Le jour où Yves-Karim a décidé de quitter l’Autoroute de la Vie

Ma mère croit beaucoup au Destin.

Selon les gens, il y a plusieurs façons d’envisager le Destin :

1) Quelque part sur une vieille plateforme de vapeur d’eau en suspension dans le firmament, un vieux bonhomme sec comme un P’tit LU est assis tout seul tel le CD 2 titres d’Ozone en fin de vide-grenier, un énorme grimoire posé sur ses jambes croisées en tailleur.

Le Destin en marche.

Mordillant sa plume d’oie qu’il arracha au passage à un pauvre volatile un jour où il volait bas et les oies haut, il prend un air songeur, les yeux plissés dans une très belle imitation des meilleurs moments de Clint Eastwood. Soudain, son visage s’anime et il s’écrie :

« AH NON pas question que Johnny-Kevin ait son bac cette année, après avoir séché tous les cours de philo ! Par contre, Robin-Steve pas de soucis, j’aime bien ta gueule.

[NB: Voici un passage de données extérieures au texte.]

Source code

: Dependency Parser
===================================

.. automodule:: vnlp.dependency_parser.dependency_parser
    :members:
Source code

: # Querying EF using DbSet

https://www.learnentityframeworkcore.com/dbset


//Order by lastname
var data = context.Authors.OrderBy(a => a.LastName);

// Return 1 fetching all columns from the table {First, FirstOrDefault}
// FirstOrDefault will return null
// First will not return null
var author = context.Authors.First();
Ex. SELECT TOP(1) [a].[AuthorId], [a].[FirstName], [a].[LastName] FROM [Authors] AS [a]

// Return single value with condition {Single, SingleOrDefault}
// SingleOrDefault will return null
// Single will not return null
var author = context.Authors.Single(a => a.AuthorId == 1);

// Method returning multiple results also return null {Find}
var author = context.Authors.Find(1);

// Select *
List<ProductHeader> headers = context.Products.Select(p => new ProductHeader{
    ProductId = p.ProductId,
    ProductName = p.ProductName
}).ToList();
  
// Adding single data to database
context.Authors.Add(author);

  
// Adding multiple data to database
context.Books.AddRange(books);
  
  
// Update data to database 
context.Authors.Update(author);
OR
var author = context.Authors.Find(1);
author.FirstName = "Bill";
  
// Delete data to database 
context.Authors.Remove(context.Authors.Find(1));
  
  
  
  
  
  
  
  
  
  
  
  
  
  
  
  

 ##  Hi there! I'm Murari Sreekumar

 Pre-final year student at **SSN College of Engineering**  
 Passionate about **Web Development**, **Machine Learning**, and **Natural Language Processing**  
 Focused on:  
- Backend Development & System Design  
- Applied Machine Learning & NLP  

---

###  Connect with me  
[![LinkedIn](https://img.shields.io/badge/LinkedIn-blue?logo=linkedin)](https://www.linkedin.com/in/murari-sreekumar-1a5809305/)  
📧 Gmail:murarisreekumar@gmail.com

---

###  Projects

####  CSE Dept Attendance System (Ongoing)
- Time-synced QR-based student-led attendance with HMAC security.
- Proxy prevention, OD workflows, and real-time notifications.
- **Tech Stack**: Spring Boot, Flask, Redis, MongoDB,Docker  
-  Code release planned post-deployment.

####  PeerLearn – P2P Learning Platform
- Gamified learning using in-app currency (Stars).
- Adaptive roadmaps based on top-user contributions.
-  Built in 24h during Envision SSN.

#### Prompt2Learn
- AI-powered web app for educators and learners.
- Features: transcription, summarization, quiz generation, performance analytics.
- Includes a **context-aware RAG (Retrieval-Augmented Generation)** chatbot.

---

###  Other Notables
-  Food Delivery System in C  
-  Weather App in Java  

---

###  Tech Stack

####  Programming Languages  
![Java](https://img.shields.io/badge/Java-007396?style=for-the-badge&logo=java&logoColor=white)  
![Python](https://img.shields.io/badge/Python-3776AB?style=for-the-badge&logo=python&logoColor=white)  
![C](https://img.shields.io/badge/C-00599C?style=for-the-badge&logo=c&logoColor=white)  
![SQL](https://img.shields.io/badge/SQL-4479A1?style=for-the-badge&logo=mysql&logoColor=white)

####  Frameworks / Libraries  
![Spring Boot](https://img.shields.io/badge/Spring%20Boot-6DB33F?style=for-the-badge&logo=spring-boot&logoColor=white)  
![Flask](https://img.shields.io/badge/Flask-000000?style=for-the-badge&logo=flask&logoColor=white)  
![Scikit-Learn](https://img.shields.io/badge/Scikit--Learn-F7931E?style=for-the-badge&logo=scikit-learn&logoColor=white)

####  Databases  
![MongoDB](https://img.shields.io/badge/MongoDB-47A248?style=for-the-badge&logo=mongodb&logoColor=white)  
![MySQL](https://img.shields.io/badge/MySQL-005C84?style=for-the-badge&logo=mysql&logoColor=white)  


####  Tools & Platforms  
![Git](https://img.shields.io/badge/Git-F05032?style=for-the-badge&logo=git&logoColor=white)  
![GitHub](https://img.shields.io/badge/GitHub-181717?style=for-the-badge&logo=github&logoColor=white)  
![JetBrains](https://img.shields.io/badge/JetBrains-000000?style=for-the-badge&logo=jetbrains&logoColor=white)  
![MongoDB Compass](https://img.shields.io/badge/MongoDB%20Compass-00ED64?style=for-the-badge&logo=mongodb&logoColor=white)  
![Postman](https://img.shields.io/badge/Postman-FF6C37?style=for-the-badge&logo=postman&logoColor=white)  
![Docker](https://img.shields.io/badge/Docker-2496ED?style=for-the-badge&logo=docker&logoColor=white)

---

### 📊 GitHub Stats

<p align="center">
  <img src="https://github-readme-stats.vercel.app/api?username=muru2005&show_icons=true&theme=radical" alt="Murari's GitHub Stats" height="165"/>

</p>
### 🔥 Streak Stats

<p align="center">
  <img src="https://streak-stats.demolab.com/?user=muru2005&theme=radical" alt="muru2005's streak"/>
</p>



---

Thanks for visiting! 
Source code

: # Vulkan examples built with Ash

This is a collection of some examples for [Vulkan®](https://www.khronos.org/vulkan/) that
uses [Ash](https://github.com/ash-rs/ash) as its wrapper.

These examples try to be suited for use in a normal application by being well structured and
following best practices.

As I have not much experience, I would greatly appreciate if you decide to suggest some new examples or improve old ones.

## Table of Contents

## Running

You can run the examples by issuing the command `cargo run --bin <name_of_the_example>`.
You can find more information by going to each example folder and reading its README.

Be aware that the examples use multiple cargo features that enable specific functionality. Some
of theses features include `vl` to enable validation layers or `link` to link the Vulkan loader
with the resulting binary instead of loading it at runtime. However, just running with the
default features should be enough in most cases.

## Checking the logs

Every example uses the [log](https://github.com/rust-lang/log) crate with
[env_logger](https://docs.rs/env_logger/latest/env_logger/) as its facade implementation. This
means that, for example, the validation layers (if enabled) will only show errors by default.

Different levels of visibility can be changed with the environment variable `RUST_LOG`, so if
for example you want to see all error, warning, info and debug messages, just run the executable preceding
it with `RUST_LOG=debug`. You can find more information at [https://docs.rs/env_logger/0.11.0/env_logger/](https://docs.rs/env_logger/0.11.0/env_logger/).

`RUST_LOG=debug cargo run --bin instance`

On va dire que tu vas avoir ta copie échangée par erreur avec celle de Yves-Karim, et comme ça BIM Bac. Après Yves-Karim aura jamais son bac, et il tombera amoureux, mais elle voulait juste rendre sa rivale jalouse avant de le téj comme un caca, du coup il se mettra à la sculpture pour évacuer son mal être, mais il sculptera que du caca, du coup… »

Abdoul Yves Akim flyyyy.

Le vieux bonhomme griffonne en tout petit sur son grimoire, pendant encore des heures et des heures. Le pauvre Yves-Karim ne pourra rien faire, sa vie est irrémédiablement vouée à imiter la bouse de vache s’écrasant gracieusement dans l’herbe folle. Car le vieux du Destin s’en fout, il écrit, ça se réalise, et tu n’es rien d’autre que la marionnette actionnée par ses coups de plume.

2) Yves-Karim ne comprend pas, il lui avait pourtant bien semblé avoir réussi son épreuve de bac. Il enfoui son visage dans ses mains. Il a presque envie de pleurer, mais il est encore dans la cour de son lycée au milieu de ses camarades, sur le premier muret qui a croisé son chemin après avoir vu les résultats de l’examen sur le panneau prévu à cet effet.

« Eh, ça va pas ? »

Yves-Karim lève les yeux, et oublie momentanément de respirer. Julie-Corinne le regarde avec ses grands yeux noisette, un sourire compatissant sur ses lèvres naturellement couleur framboise. Elle s’assied à côté de lui, il n’en croit pas sa chance.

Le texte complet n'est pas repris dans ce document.